The problem => Among the lines below, a stretch begins at the one with "# swarms.utils Module" and ends at the one with "## Overview and Introduction". Repeat that stretch exactly, ends included.

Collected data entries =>
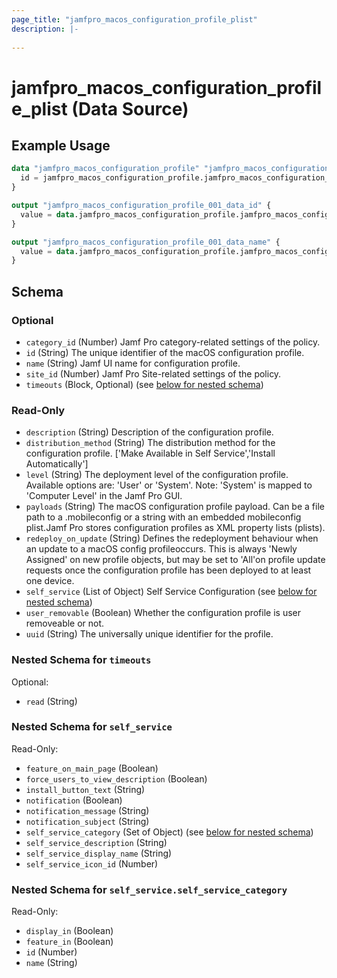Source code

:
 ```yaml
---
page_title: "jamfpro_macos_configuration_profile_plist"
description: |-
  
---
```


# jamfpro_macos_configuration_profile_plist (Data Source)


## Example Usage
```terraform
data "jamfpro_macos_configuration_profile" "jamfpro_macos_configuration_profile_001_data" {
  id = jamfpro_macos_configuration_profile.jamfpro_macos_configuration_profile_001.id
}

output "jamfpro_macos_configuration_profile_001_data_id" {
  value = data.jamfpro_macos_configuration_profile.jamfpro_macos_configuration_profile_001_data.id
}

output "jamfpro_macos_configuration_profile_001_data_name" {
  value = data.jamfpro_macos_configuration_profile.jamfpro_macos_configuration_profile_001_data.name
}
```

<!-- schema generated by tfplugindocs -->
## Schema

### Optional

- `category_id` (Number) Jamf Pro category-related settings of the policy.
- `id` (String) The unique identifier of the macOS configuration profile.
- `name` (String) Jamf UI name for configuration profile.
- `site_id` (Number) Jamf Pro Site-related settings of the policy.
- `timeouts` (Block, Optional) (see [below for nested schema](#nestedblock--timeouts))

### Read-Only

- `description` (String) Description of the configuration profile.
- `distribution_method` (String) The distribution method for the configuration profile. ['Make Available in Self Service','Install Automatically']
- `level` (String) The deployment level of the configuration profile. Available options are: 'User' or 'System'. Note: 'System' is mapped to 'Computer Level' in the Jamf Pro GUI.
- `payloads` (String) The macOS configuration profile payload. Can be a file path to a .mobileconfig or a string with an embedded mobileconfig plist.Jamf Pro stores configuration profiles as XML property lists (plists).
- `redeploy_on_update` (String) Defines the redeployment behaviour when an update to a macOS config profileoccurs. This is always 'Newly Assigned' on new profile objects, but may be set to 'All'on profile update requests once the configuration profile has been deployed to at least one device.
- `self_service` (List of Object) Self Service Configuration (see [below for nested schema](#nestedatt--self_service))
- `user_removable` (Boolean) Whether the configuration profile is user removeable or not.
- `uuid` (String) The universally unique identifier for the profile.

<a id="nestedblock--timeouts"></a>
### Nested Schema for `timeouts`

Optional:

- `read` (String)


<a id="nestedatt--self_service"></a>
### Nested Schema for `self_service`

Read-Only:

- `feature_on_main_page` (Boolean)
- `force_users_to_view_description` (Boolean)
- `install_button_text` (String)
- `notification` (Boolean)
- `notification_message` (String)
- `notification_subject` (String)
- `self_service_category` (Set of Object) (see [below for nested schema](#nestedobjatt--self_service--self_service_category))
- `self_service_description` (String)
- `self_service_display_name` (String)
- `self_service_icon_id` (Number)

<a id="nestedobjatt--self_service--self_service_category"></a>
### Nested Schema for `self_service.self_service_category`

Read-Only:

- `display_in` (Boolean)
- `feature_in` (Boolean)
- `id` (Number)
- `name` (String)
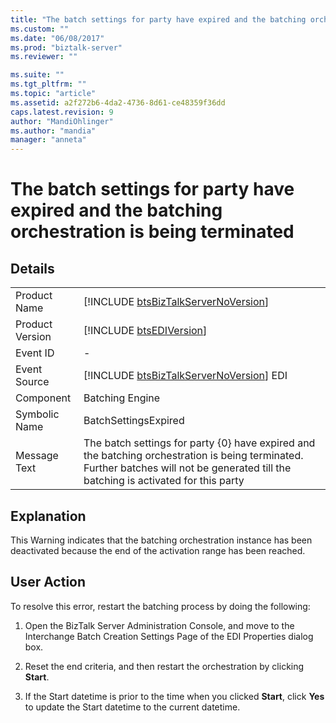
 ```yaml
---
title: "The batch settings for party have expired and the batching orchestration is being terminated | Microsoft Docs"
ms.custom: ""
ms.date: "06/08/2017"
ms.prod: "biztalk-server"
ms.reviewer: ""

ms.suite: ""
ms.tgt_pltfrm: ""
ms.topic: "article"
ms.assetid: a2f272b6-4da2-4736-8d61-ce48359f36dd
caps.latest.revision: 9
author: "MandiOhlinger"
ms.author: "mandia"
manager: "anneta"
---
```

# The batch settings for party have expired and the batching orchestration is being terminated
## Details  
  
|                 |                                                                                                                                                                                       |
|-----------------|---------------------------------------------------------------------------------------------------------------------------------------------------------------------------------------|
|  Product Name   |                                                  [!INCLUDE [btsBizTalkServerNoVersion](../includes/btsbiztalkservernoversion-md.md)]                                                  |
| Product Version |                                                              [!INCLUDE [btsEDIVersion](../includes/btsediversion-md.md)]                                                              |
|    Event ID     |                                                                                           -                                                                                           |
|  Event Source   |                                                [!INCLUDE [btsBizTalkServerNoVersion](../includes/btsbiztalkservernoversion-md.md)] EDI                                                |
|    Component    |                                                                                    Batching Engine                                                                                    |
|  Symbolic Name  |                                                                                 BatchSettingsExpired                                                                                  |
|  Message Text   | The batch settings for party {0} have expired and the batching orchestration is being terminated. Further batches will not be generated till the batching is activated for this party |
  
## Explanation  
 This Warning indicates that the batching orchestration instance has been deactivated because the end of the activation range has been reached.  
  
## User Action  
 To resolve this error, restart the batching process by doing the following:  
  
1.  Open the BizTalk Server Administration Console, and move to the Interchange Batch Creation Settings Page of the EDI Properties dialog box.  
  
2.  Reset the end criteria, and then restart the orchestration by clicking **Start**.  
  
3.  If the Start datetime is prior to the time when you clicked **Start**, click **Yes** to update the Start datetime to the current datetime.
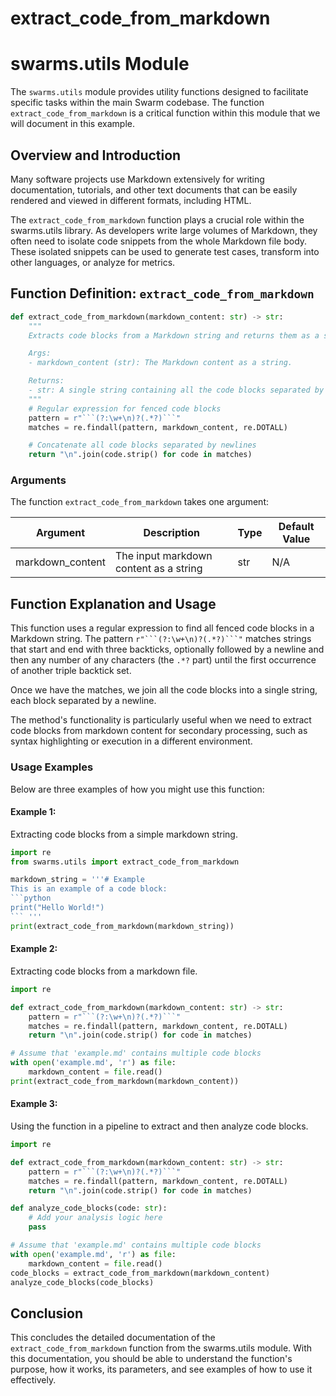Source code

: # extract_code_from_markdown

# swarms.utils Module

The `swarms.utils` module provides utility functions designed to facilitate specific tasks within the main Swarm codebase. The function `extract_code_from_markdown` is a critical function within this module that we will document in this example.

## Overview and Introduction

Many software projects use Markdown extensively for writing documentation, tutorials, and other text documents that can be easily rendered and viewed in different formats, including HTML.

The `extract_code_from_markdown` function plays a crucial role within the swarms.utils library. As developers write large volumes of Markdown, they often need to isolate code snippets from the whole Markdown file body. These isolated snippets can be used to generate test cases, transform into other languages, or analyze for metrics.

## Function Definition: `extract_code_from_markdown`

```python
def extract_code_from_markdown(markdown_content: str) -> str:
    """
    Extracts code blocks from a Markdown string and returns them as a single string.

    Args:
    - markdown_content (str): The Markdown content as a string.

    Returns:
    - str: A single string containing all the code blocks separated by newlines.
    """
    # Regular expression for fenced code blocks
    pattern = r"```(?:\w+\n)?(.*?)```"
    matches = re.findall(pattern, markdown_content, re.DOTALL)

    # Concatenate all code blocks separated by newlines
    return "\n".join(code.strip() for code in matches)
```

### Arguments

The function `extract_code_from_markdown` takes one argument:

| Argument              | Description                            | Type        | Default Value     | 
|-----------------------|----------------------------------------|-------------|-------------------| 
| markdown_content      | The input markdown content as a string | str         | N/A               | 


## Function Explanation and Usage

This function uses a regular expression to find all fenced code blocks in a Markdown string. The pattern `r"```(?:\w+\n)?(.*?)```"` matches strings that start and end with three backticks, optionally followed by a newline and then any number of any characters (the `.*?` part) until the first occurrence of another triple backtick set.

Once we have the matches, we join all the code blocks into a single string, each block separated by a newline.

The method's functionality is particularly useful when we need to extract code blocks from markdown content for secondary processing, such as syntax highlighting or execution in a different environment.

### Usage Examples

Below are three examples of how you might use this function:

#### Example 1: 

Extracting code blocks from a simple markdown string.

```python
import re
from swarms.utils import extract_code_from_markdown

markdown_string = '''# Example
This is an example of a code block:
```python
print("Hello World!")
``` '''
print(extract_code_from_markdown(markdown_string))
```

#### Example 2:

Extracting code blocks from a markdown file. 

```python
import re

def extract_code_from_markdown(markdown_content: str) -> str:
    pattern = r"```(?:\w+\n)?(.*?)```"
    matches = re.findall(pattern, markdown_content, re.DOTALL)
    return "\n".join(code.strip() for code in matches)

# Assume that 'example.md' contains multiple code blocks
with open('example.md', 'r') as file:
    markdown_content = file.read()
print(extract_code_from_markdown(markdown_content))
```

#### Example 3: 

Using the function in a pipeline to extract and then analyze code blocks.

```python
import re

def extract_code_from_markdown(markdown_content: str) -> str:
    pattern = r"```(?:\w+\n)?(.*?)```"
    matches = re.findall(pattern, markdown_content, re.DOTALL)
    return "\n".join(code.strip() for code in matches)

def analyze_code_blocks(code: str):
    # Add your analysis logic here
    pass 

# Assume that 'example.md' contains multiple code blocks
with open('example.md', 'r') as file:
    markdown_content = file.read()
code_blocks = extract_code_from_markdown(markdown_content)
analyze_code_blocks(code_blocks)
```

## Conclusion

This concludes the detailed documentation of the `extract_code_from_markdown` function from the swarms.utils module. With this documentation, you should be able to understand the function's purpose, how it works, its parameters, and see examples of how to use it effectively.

Exercise solution =>
# swarms.utils Module

The `swarms.utils` module provides utility functions designed to facilitate specific tasks within the main Swarm codebase. The function `extract_code_from_markdown` is a critical function within this module that we will document in this example.

## Overview and Introduction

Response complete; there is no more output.